_About this exercise_. The lines from the beginning of the records below through the one holding "如我这样一批玩家群体愿意 ...</blockquote>" are to be copied exactly; leave the pictures out.

Saved data entries:
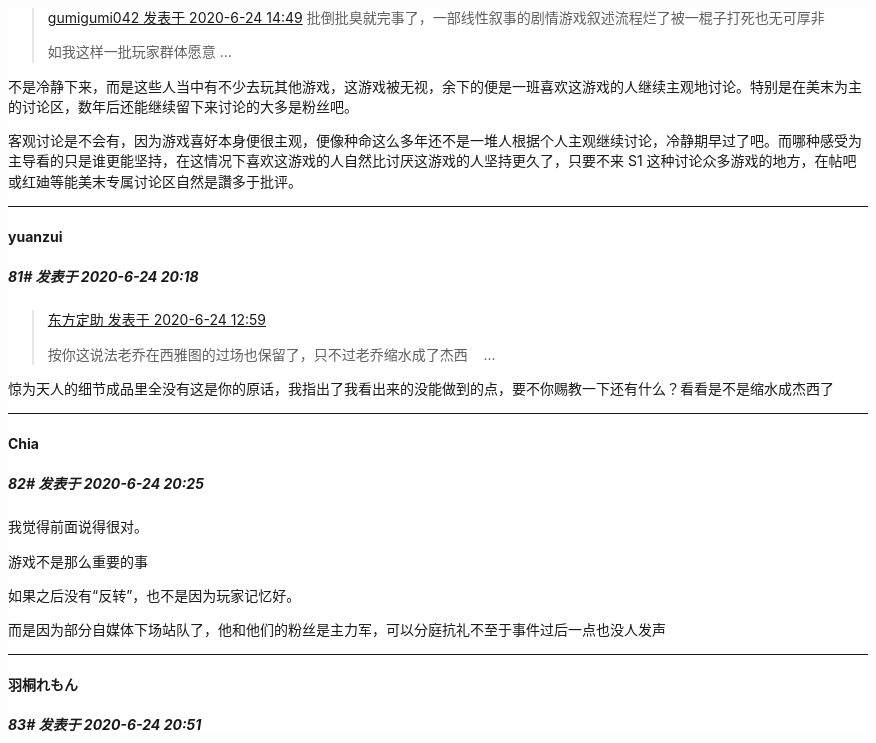 

<blockquote><a href="httphttps://bbs.saraba1st.com/2b/forum.php?mod=redirect&amp;goto=findpost&amp;pid=47934348&amp;ptid=1943703" target="_blank">gumigumi042 发表于 2020-6-24 14:49</a>
批倒批臭就完事了，一部线性叙事的剧情游戏叙述流程烂了被一棍子打死也无可厚非

如我这样一批玩家群体愿意 ...</blockquote>
不是冷静下来，而是这些人当中有不少去玩其他游戏，这游戏被无视，余下的便是一班喜欢这游戏的人继续主观地讨论。特别是在美末为主的讨论区，数年后还能继续留下来讨论的大多是粉丝吧。

客观讨论是不会有，因为游戏喜好本身便很主观，便像种命这么多年还不是一堆人根据个人主观继续讨论，冷静期早过了吧。而哪种感受为主导看的只是谁更能坚持，在这情况下喜欢这游戏的人自然比讨厌这游戏的人坚持更久了，只要不来 S1 这种讨论众多游戏的地方，在帖吧或红廸等能美末专属讨论区自然是讚多于批评。







*****

####  yuanzui  
##### 81#       发表于 2020-6-24 20:18



<blockquote><a href="httphttps://bbs.saraba1st.com/2b/forum.php?mod=redirect&amp;goto=findpost&amp;pid=47932847&amp;ptid=1943703" target="_blank">东方定助 发表于 2020-6-24 12:59</a>

按你这说法老乔在西雅图的过场也保留了，只不过老乔缩水成了杰西    ...</blockquote>
惊为天人的细节成品里全没有这是你的原话，我指出了我看出来的没能做到的点，要不你赐教一下还有什么？看看是不是缩水成杰西了







*****

####  Chia  
##### 82#       发表于 2020-6-24 20:25




我觉得前面说得很对。

游戏不是那么重要的事


如果之后没有“反转”，也不是因为玩家记忆好。

而是因为部分自媒体下场站队了，他和他们的粉丝是主力军，可以分庭抗礼不至于事件过后一点也没人发声







*****

####  羽桐れもん  
##### 83#       发表于 2020-6-24 20:51



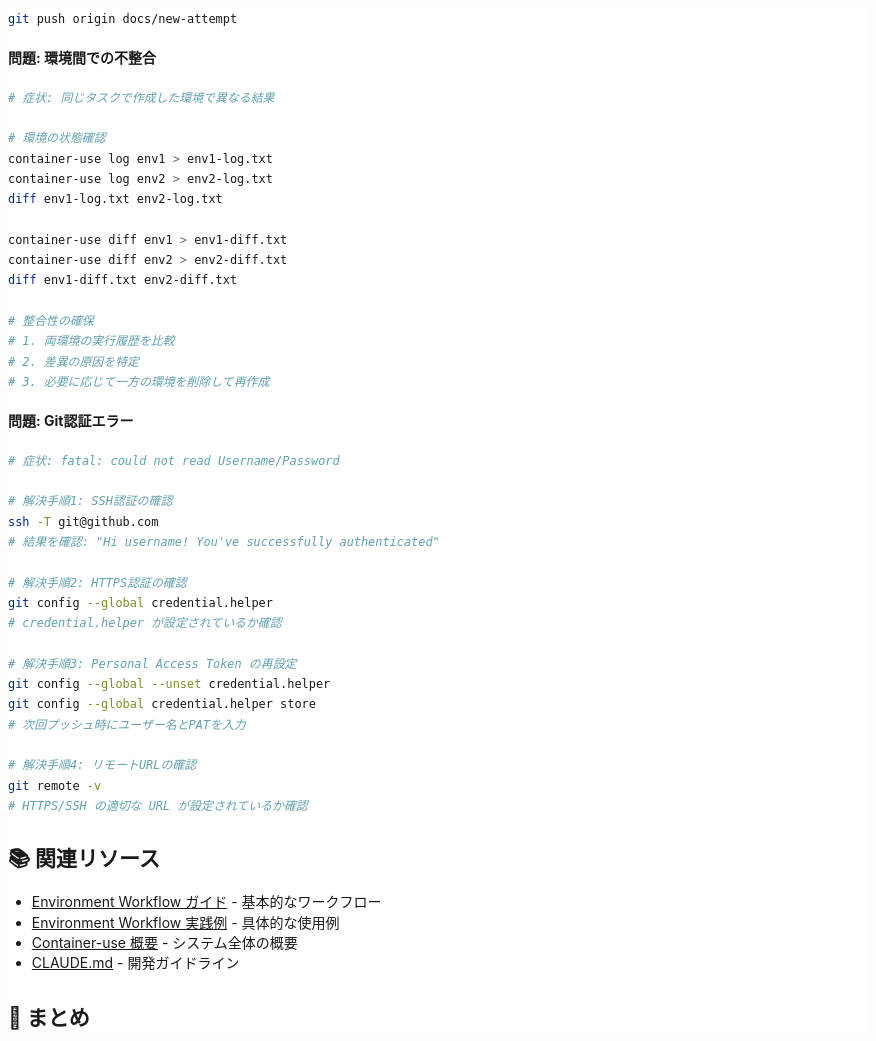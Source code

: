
 ```bash
git push origin docs/new-attempt
```

#### 問題: 環境間での不整合
```bash
# 症状: 同じタスクで作成した環境で異なる結果

# 環境の状態確認
container-use log env1 > env1-log.txt
container-use log env2 > env2-log.txt
diff env1-log.txt env2-log.txt

container-use diff env1 > env1-diff.txt
container-use diff env2 > env2-diff.txt
diff env1-diff.txt env2-diff.txt

# 整合性の確保
# 1. 両環境の実行履歴を比較
# 2. 差異の原因を特定
# 3. 必要に応じて一方の環境を削除して再作成
```

#### 問題: Git認証エラー
```bash
# 症状: fatal: could not read Username/Password

# 解決手順1: SSH認証の確認
ssh -T git@github.com
# 結果を確認: "Hi username! You've successfully authenticated"

# 解決手順2: HTTPS認証の確認
git config --global credential.helper
# credential.helper が設定されているか確認

# 解決手順3: Personal Access Token の再設定
git config --global --unset credential.helper
git config --global credential.helper store
# 次回プッシュ時にユーザー名とPATを入力

# 解決手順4: リモートURLの確認
git remote -v
# HTTPS/SSH の適切な URL が設定されているか確認
```

## 📚 関連リソース

- [Environment Workflow ガイド](./environment-workflow-guide.md) - 基本的なワークフロー
- [Environment Workflow 実践例](./environment-workflow-examples.md) - 具体的な使用例  
- [Container-use 概要](./container-use-overview.md) - システム全体の概要
- [CLAUDE.md](./CLAUDE.md) - 開発ガイドライン

## 🎯 まとめ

_Answer for the task_.
<blockquote><a href="httphttps://bbs.saraba1st.com/2b/forum.php?mod=redirect&amp;goto=findpost&amp;pid=47934348&amp;ptid=1943703" target="_blank">gumigumi042 发表于 2020-6-24 14:49</a>
批倒批臭就完事了，一部线性叙事的剧情游戏叙述流程烂了被一棍子打死也无可厚非

如我这样一批玩家群体愿意 ...</blockquote>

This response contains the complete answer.